Stay Humble—Stay a Learner – Systems thinking has taught me to trust my intuition more and my figuring-out rationality less, to lean on both as much as I can, but still to be prepared for surprises. Working with systems, on the computer, in nature, among people, in organizations, constantly reminds me of how incomplete my mental models are, how complex the world is, and how much I don’t know. The thing to do, when you don’t know, is not to bluff and not to freeze, but to learn. The way you learn is by experiment—or, as Buckminster Fuller put it, by trial and error, error, error. In a world of complex systems, it is not appropriate to charge forward with rigid, undeviating directives. “Stay the course” is only a good idea if you’re sure you’re on course. Pretending you’re in control even when you aren’t is a recipe not only for mistakes but for not learning from mistakes. What’s appropriate when you’re learning is small steps, constant monitoring, and a willingness to change course as you find out more about where it’s leading.
Celebrate Complexity – Let’s face it, the universe is messy. It is nonlinear, turbulent, and dynamic. It spends its time in transient behavior on its way to somewhere else, not in mathematically neat equilibria. It self-organizes and evolves. It creates diversity and uniformity. That’s what makes the world interesting, that’s what makes it beautiful, and that’s what makes it work. There’s something within the human mind that is attracted to straight lines and not curves, to whole numbers and not fractions, to uniformity and not diversity, and to certainties and not mystery. But there is something else within us that has the opposite set of tendencies, since we ourselves evolved out of and are shaped by and structured as complex feedback systems.
Expand Time Horizons – The official time horizon of industrial society doesn’t extend beyond what will happen after the next election or beyond the payback period of current investments.
Defy the Disciplines – In spite of what you majored in, or what the textbooks say, or what you think you’re an expert at, follow a system wherever it leads. It will be sure to lead across traditional disciplinary lines. To understand that system, you will have to be able to learn from—while not being limited by—economists and chemists and psychologists. Seeing systems whole requires more than being “interdisciplinary,” if that word means, as it usually does, putting together people from different disciplines and letting them talk past each other.

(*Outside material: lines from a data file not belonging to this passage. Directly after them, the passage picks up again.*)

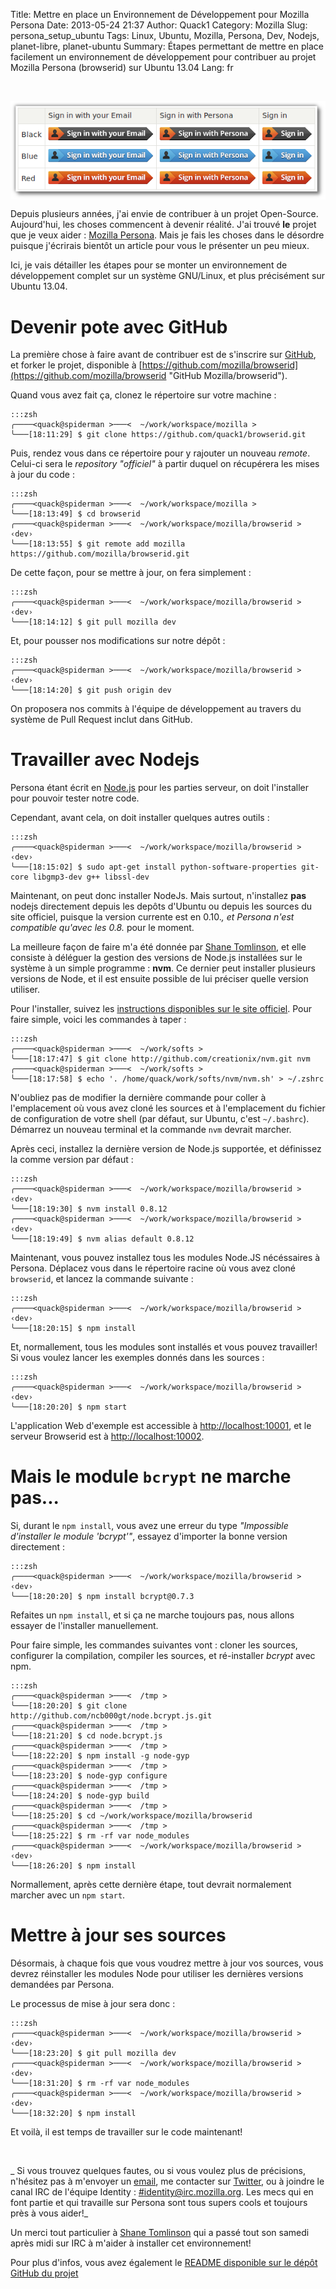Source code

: Title: Mettre en place un Environnement de Développement pour Mozilla Persona
Date: 2013-05-24 21:37
Author: Quack1
Category: Mozilla
Slug: persona_setup_ubuntu
Tags: Linux, Ubuntu, Mozilla, Persona, Dev, Nodejs, planet-libre, planet-ubuntu
Summary: Étapes permettant de mettre en place facilement un environnement de développement pour contribuer au projet Mozilla Persona (browserid) sur Ubuntu 13.04
Lang: fr

&nbsp;
<div align=center><img src="upload/persona.png" align=center /></div>

Depuis plusieurs années, j'ai envie de contribuer à un projet Open-Source. Aujourd'hui, les choses commencent à devenir réalité. J'ai trouvé **le** projet que je veux aider : [Mozilla Persona](https://login.persona.org/about "Mozilla Persona About Page"). Mais je fais les choses dans le désordre puisque j'écrirais bientôt un article pour vous le présenter un peu mieux.

Ici, je vais détailler les étapes pour se monter un environnement de développement complet sur un système GNU/Linux, et plus précisément sur Ubuntu 13.04.

# Devenir pote avec GitHub

La première chose à faire avant de contribuer est de s'inscrire sur [GitHub](https://github.com "Github.com"), et forker le projet, disponible à [https://github.com/mozilla/browserid](https://github.com/mozilla/browserid "GitHub Mozilla/browserid").

Quand vous avez fait ça, clonez le répertoire sur votre machine :

	:::zsh
	╭────<quack@spiderman >───<  ~/work/workspace/mozilla >
	╰───[18:11:29] $ git clone https://github.com/quack1/browserid.git

Puis, rendez vous dans ce répertoire pour y rajouter un nouveau _remote_. Celui-ci sera le _repository_ _"officiel"_ à partir duquel on récupérera les mises à jour du code : 

	:::zsh
	╭────<quack@spiderman >───<  ~/work/workspace/mozilla >
	╰───[18:13:49] $ cd browserid 
	╭────<quack@spiderman >───<  ~/work/workspace/mozilla/browserid >  ‹dev› 
	╰───[18:13:55] $ git remote add mozilla https://github.com/mozilla/browserid.git

De cette façon, pour se mettre à jour, on fera simplement : 

	:::zsh
	╭────<quack@spiderman >───<  ~/work/workspace/mozilla/browserid >  ‹dev› 
	╰───[18:14:12] $ git pull mozilla dev

Et, pour pousser nos modifications sur notre dépôt :

	:::zsh
	╭────<quack@spiderman >───<  ~/work/workspace/mozilla/browserid >  ‹dev› 
	╰───[18:14:20] $ git push origin dev

On proposera nos commits à l'équipe de développement au travers du système de Pull Request inclut dans GitHub.

# Travailler avec Nodejs

Persona étant écrit en [Node.js](http://nodejs.org/ "Node.js Website") pour les parties serveur, on doit l'installer pour pouvoir tester notre code.

Cependant, avant cela, on doit installer quelques autres outils : 

	:::zsh
	╭────<quack@spiderman >───<  ~/work/workspace/mozilla/browserid >  ‹dev› 
	╰───[18:15:02] $ sudo apt-get install python-software-properties git-core libgmp3-dev g++ libssl-dev

Maintenant, on peut donc installer NodeJs. Mais surtout, n'installez **pas** nodejs directement depuis les depôts d'Ubuntu ou depuis les sources du site officiel, puisque la version currente est en 0.10.*, et Persona n'est compatible qu'avec les 0.8.* pour le moment.

La meilleure façon de faire m'a été donnée par [Shane Tomlinson](https://twitter.com/Shane_Tomlinson "Shane Tomlinson Twitter Page"), et elle consiste à déléguer la gestion des versions de Node.js installées sur le système à un simple programme : **nvm**. Ce dernier peut installer plusieurs versions de Node, et il est ensuite possible de lui préciser quelle version utiliser.

Pour l'installer, suivez les [instructions disponibles sur le site officiel](https://github.com/creationix/nvm/). Pour faire simple, voici les commandes à taper :  

	:::zsh
	╭────<quack@spiderman >───<  ~/work/softs > 
	╰───[18:17:47] $ git clone http://github.com/creationix/nvm.git nvm
	╭────<quack@spiderman >───<  ~/work/softs > 
	╰───[18:17:58] $ echo '. /home/quack/work/softs/nvm/nvm.sh' > ~/.zshrc

N'oubliez pas de modifier la dernière commande pour coller à l'emplacement où vous avez cloné les sources et à l'emplacement du fichier de configuration de votre shell (par défaut, sur Ubuntu, c'est `~/.bashrc`). Démarrez un nouveau terminal et la commande `nvm` devrait marcher.

Après ceci, installez la dernière version de Node.js supportée, et définissez la comme version par défaut :

	:::zsh
	╭────<quack@spiderman >───<  ~/work/workspace/mozilla/browserid >  ‹dev› 
	╰───[18:19:30] $ nvm install 0.8.12
	╭────<quack@spiderman >───<  ~/work/workspace/mozilla/browserid >  ‹dev› 
	╰───[18:19:49] $ nvm alias default 0.8.12

Maintenant, vous pouvez installez tous les modules Node.JS nécéssaires à Persona. Déplacez vous dans le répertoire racine où vous avez cloné `browserid`, et lancez la commande suivante :

	:::zsh
	╭────<quack@spiderman >───<  ~/work/workspace/mozilla/browserid >  ‹dev› 
	╰───[18:20:15] $ npm install

Et, normallement, tous les modules sont installés et vous pouvez travailler! Si vous voulez lancer les exemples donnés dans les sources :

	:::zsh
	╭────<quack@spiderman >───<  ~/work/workspace/mozilla/browserid >  ‹dev› 
	╰───[18:20:20] $ npm start

L'application Web d'exemple est accessible à [http://localhost:10001](http://localhost:10001), et le serveur Browserid est à [http://localhost:10002](http://localhost:10002).

# Mais le module `bcrypt` ne marche pas...

Si, durant le `npm install`, vous avez une erreur du type _"Impossible d'installer le module 'bcrypt'"_, essayez d'importer la bonne version directement : 

	:::zsh
	╭────<quack@spiderman >───<  ~/work/workspace/mozilla/browserid >  ‹dev› 
	╰───[18:20:20] $ npm install bcrypt@0.7.3

Refaites un `npm install`, et si ça ne marche toujours pas, nous allons essayer de l'installer manuellement.

Pour faire simple, les commandes suivantes vont : cloner les sources, configurer la compilation, compiler les sources, et ré-installer _bcrypt_ avec npm.

	:::zsh
	╭────<quack@spiderman >───<  /tmp > 
	╰───[18:20:20] $ git clone http://github.com/ncb000gt/node.bcrypt.js.git
	╭────<quack@spiderman >───<  /tmp > 
	╰───[18:21:20] $ cd node.bcrypt.js
	╭────<quack@spiderman >───<  /tmp > 
	╰───[18:22:20] $ npm install -g node-gyp
	╭────<quack@spiderman >───<  /tmp > 
	╰───[18:23:20] $ node-gyp configure
	╭────<quack@spiderman >───<  /tmp > 
	╰───[18:24:20] $ node-gyp build
	╭────<quack@spiderman >───<  /tmp > 
	╰───[18:25:20] $ cd ~/work/workspace/mozilla/browserid
	╭────<quack@spiderman >───<  /tmp > 
	╰───[18:25:22] $ rm -rf var node_modules
	╭────<quack@spiderman >───<  ~/work/workspace/mozilla/browserid >  ‹dev› 
	╰───[18:26:20] $ npm install

Normallement, après cette dernière étape, tout devrait normalement marcher avec un `npm start`.

# Mettre à jour ses sources

Désormais, à chaque fois que vous voudrez mettre à jour vos sources, vous devrez réinstaller les modules Node pour utiliser les dernières versions demandées par Persona.

Le processus de mise à jour sera donc :

	:::zsh
	╭────<quack@spiderman >───<  ~/work/workspace/mozilla/browserid >  ‹dev›  
	╰───[18:23:20] $ git pull mozilla dev
	╭────<quack@spiderman >───<  ~/work/workspace/mozilla/browserid >  ‹dev›  
	╰───[18:31:20] $ rm -rf var node_modules
	╭────<quack@spiderman >───<  ~/work/workspace/mozilla/browserid >  ‹dev› 
	╰───[18:32:20] $ npm install

Et voilà, il est temps de travailler sur le code maintenant!

&nbsp;

_ Si vous trouvez quelques fautes, ou si vous voulez plus de précisions, n'hésitez pas à m'envoyer un [email](quack1blog@gmail.com),  me contacter sur [Twitter](http://twitter.com/_Quack1), ou à joindre le canal IRC de l'équipe Identity : [#identity@irc.mozilla.org](irc://irc.mozilla.org/identity). Les mecs qui en font partie et qui travaille sur Persona sont tous supers cools et toujours près à vous aider!_

Un merci tout particulier à [Shane Tomlinson](https://shanetomlinson.com/ "Shane Tomlinson Personal Website") qui a passé tout son samedi après midi sur IRC à m'aider à installer cet environnement!

Pour plus d'infos, vous avez également le [README disponible sur le dépôt GitHub du projet](https://github.com/mozilla/browserid/blob/dev/README.md)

Expand the Boundary of Caring – Living successfully in a world of complex systems means expanding not only time horizons and thought horizons; above all, it means expanding the horizons of caring.
Don’t Erode the Goal of Goodness – The most damaging example of the systems archetype called “drift to low performance” is the process by which modern industrial culture has eroded the goal of morality. The workings of the trap have been classic, and awful to behold.